[Excerpts from a dataset]
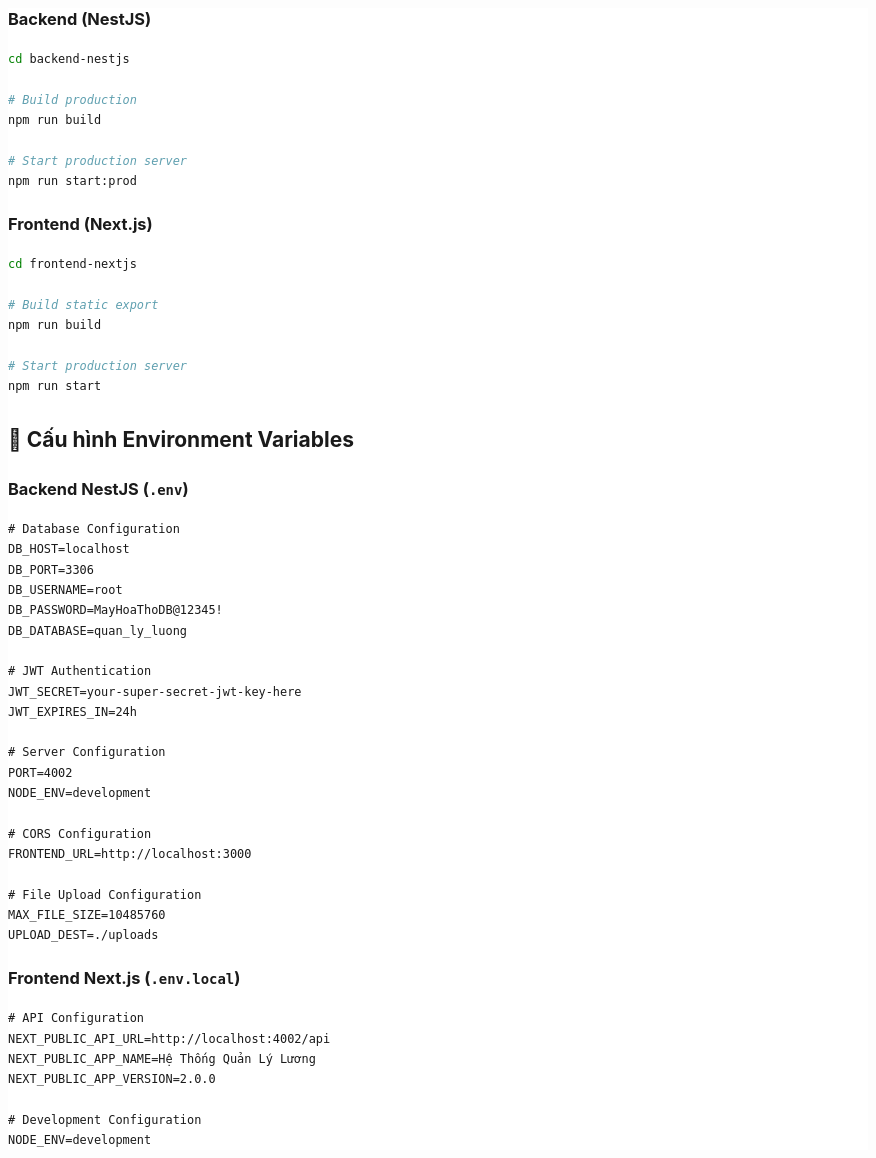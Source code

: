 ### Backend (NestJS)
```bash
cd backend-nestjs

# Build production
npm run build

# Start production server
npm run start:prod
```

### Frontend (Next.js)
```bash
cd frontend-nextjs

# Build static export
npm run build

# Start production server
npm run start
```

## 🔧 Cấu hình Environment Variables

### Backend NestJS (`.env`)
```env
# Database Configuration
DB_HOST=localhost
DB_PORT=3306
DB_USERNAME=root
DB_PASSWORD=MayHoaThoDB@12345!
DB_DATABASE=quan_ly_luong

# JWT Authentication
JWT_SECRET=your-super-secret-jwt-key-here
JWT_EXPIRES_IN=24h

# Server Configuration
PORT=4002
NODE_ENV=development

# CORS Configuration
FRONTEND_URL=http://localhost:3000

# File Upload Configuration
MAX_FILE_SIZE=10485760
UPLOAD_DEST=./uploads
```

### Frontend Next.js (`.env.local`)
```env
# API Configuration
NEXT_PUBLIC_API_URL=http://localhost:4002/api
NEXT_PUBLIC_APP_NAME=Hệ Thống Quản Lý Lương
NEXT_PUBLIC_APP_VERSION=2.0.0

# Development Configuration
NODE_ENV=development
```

--

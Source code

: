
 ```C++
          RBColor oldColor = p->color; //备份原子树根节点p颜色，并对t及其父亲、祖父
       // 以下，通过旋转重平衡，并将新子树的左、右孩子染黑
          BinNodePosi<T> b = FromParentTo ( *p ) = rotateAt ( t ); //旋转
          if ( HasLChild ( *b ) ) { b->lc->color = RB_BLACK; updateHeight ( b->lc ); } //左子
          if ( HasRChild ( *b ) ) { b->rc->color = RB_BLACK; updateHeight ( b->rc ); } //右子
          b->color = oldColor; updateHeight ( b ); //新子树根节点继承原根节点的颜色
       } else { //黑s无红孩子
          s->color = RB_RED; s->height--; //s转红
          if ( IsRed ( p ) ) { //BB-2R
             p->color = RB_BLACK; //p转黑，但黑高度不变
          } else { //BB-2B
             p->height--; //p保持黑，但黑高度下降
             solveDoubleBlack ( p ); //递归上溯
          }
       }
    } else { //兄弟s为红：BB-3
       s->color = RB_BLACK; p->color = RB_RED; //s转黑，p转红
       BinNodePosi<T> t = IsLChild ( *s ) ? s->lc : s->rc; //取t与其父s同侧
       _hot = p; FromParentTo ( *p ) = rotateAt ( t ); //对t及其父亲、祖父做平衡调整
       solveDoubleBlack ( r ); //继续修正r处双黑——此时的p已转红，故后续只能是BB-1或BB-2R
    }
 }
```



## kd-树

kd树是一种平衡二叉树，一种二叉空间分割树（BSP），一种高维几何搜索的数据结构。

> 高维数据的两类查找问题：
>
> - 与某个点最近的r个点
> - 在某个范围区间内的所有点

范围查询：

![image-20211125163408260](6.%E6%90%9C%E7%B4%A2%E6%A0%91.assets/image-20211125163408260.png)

● **Exercise goal**
Lines from the entries that contain the string "else" must be found and copied.

● **Response area**
       } else { //黑s无红孩子
          } else { //BB-2B
    } else { //兄弟s为红：BB-3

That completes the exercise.